Aim of the task ▸ Counting every line in the records below that holds "search", give the total and add nothing.

Material shown ▸

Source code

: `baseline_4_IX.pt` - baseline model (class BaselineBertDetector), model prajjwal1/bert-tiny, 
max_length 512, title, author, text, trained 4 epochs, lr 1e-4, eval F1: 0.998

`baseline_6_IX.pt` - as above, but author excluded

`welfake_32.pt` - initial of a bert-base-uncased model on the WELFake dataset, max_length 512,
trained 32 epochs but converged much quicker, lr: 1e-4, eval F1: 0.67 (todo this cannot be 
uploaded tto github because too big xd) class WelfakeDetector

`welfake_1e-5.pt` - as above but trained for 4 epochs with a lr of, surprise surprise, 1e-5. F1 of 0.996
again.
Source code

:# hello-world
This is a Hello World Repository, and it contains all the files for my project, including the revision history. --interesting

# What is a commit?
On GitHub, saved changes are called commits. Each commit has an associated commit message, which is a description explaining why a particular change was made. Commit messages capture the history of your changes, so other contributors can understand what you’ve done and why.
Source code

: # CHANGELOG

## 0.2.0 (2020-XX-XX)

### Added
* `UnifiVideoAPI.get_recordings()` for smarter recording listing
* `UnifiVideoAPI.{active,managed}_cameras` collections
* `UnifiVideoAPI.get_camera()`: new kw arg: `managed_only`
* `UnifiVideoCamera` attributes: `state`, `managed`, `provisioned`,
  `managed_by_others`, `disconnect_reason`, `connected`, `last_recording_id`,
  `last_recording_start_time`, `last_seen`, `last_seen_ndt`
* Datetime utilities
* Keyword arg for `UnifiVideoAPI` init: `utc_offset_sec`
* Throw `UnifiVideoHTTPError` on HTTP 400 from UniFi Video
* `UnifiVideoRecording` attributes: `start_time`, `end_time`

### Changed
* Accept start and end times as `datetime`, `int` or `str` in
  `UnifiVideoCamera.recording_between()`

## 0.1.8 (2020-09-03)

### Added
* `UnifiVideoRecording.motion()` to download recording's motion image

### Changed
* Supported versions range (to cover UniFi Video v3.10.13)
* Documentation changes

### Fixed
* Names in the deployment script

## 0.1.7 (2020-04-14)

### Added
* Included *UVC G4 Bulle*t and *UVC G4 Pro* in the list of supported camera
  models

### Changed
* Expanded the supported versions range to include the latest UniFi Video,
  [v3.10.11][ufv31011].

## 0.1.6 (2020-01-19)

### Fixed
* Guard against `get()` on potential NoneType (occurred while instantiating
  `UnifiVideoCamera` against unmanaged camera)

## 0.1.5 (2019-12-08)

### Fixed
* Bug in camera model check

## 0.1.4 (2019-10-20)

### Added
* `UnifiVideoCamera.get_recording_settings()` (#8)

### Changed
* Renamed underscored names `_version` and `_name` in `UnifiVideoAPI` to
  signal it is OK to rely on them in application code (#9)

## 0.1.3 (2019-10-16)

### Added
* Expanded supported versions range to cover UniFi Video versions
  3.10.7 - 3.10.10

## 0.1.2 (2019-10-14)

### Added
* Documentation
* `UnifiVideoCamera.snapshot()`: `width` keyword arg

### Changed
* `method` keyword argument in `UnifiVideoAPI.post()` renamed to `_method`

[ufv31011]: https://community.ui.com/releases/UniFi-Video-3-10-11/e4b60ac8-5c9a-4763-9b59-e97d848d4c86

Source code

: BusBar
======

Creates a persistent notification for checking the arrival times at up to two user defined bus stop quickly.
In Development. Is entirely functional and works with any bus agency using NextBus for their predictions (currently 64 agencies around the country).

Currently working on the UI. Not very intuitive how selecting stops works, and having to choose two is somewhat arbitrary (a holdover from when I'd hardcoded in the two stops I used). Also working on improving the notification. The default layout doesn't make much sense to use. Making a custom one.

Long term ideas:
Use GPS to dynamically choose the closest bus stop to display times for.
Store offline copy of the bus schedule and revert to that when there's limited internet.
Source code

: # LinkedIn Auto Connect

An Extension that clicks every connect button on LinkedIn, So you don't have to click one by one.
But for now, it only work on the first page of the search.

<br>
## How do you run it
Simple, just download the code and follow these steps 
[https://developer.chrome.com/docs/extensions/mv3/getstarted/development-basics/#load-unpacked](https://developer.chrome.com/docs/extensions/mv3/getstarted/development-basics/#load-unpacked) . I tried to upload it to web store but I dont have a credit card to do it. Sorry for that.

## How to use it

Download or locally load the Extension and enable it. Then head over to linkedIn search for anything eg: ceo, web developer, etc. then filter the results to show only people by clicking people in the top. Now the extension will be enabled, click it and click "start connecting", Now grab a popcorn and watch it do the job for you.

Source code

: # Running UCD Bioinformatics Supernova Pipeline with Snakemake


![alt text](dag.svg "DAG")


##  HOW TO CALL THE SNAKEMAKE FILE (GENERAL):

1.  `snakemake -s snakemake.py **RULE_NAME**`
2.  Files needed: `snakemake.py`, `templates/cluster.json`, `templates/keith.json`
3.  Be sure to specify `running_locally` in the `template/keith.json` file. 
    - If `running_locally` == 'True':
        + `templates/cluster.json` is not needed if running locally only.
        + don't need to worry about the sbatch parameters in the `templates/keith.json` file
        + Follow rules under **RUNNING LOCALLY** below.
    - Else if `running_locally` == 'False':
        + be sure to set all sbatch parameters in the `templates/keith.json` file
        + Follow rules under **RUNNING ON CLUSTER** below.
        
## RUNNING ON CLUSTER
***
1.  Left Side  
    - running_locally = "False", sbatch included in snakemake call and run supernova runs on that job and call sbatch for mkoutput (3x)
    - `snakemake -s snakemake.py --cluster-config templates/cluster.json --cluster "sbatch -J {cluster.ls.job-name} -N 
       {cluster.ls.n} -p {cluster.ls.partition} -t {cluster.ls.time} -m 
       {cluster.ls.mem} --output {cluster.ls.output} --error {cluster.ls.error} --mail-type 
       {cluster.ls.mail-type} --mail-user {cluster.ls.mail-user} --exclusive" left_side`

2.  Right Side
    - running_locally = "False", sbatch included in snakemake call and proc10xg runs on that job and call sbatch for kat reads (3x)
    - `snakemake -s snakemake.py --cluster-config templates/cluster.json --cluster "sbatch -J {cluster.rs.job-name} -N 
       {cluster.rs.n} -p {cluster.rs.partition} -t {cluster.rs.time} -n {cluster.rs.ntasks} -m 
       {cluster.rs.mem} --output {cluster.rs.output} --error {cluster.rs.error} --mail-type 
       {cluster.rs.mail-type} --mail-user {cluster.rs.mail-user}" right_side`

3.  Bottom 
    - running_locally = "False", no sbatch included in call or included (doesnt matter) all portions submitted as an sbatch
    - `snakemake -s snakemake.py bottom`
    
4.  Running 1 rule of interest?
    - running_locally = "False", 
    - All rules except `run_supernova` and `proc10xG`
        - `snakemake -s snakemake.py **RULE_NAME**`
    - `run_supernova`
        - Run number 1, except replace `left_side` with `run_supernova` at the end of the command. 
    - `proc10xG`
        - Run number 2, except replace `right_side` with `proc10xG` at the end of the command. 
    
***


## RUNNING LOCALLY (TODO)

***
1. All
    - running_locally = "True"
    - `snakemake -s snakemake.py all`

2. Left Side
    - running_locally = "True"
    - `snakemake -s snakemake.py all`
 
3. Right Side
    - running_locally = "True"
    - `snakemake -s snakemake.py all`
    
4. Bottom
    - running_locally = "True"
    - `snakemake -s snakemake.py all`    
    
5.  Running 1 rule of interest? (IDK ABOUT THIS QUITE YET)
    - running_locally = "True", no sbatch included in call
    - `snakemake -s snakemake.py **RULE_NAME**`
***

Written answer ▸ 2